You don't think so? Then do this: Get a huge sign made that says WE HAVE NO FIREARMS IN THIS HOUSE, hang that sign on your front porch, and get back to us in a month or so and let us know how it worked out for ya......if you're still alive.
The reason people like you are protected by guns even if you don't own one is because our laws say you can use one for protection if you need it. Any potential attacker has no guarantee that you are not armed; in fact, statistically, they have to assume you are.
Give them a guarantee that you are not armed, and see what happens.
Yes really slowing crime a lot:
FBI: Violent crime increases for second straight year
Yes, the second straight year after the Ferguson effect. Why not expand a bit to see the real statistics?
View attachment 152479
Ah so what caused the ferguson effect? Cops shooting lots of people. That is a unique problem to the US also. Why do our police shoot so many people? Because we have so many guns. Every week a cop is shot and killed. So the ferguson effect is from too many guns.
No....you have no clue what you are talking about....
We went from 200 million guns in private hands in the 1990s and 4.7 million people carrying guns for self defense in 1997...to close to 400-600 million guns in private hands and over 16.3 million people carrying guns for self defense in 2017...guess what happened...
-- gun murder down 49%
--gun crime down 75%
--violent crime down 72%
Gun Homicide Rate Down 49% Since 1993 Peak; Public Unaware
Compared with 1993, the peak of U.S. gun homicides, the firearm homicide rate was 49% lower in 2010, and there were fewer deaths, even though the nation’s population grew. The victimization rate for other violent crimes with a firearm—assaults, robberies and sex crimes—was 75% lower in 2011 than in 1993. Violent non-fatal crime victimization overall (with or without a firearm) also is down markedly (72%) over two decades.
Hard Data, Hollow Protests
The reason for the current increase is what I have called the Ferguson Effect.
Cops are backing off of proactive policing in high-crime minority neighborhoods, and criminals are becoming emboldened.
Having been told incessantly by politicians, the media, and Black Lives Matter activists that they are bigoted for getting out of their cars and questioning someone loitering on a known drug corner at 2 AM, many officers are instead just driving by. Such stops are discretionary; cops don’t have to make them. And when political elites demonize the police for just such proactive policing, we shouldn’t be surprised when cops get the message and do less of it.

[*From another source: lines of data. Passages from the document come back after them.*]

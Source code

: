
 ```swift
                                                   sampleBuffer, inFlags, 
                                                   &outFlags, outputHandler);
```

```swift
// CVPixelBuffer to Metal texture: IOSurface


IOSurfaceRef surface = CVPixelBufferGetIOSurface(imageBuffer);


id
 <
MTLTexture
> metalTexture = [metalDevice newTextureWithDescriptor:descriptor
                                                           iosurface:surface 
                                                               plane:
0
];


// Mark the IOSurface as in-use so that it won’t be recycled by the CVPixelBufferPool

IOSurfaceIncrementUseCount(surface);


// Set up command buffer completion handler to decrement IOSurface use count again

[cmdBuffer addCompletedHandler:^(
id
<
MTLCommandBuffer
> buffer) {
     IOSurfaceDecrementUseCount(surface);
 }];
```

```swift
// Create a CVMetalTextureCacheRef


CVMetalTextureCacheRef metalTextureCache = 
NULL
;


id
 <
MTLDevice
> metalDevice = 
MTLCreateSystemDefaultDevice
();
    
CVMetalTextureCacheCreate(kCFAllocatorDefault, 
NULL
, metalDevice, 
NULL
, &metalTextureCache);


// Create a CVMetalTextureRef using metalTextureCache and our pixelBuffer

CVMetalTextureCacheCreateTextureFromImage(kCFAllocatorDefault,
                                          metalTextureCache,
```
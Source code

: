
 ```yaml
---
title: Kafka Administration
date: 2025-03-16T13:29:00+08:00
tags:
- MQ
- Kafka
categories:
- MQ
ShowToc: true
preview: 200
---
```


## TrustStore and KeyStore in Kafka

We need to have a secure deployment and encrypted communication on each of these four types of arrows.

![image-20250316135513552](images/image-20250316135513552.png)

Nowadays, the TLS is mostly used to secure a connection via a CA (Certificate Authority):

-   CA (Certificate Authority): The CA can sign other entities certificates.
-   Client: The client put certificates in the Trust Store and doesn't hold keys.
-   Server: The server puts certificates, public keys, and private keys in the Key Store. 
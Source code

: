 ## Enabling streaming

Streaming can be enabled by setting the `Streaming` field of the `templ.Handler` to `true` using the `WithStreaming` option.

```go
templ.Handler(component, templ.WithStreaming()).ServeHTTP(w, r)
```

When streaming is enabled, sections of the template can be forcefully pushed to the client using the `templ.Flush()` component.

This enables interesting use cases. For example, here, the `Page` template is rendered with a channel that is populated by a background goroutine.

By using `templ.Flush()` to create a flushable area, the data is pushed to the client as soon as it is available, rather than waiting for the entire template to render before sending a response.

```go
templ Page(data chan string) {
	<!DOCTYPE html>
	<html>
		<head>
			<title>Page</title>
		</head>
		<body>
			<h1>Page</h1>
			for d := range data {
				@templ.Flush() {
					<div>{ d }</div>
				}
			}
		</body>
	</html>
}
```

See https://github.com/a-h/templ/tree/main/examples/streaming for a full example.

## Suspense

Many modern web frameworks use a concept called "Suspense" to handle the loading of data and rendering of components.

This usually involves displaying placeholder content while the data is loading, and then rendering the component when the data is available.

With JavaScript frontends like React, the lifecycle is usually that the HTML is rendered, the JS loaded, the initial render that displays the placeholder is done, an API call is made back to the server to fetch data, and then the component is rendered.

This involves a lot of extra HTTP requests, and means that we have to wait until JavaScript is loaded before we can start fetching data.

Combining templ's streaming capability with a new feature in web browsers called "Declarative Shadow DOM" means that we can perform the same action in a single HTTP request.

Seventy-two percent of the nation’s officers say that they and their colleagues are now less willing to stop and question suspicious persons, according to a Pew Research poll released in January. The reason is the persistent anti-cop climate.
Four studies came out in 2016 alone rebutting the charge that police shootings are racially biased. If there is a bias in police shootings, it works in favor of blacks and against whites. That truth has not stopped the ongoing demonization of the police—including, now, by many of the country’s ignorant professional athletes. The toll will be felt, as always, in the inner city, by the thousands of law-abiding people there who desperately want more police protection.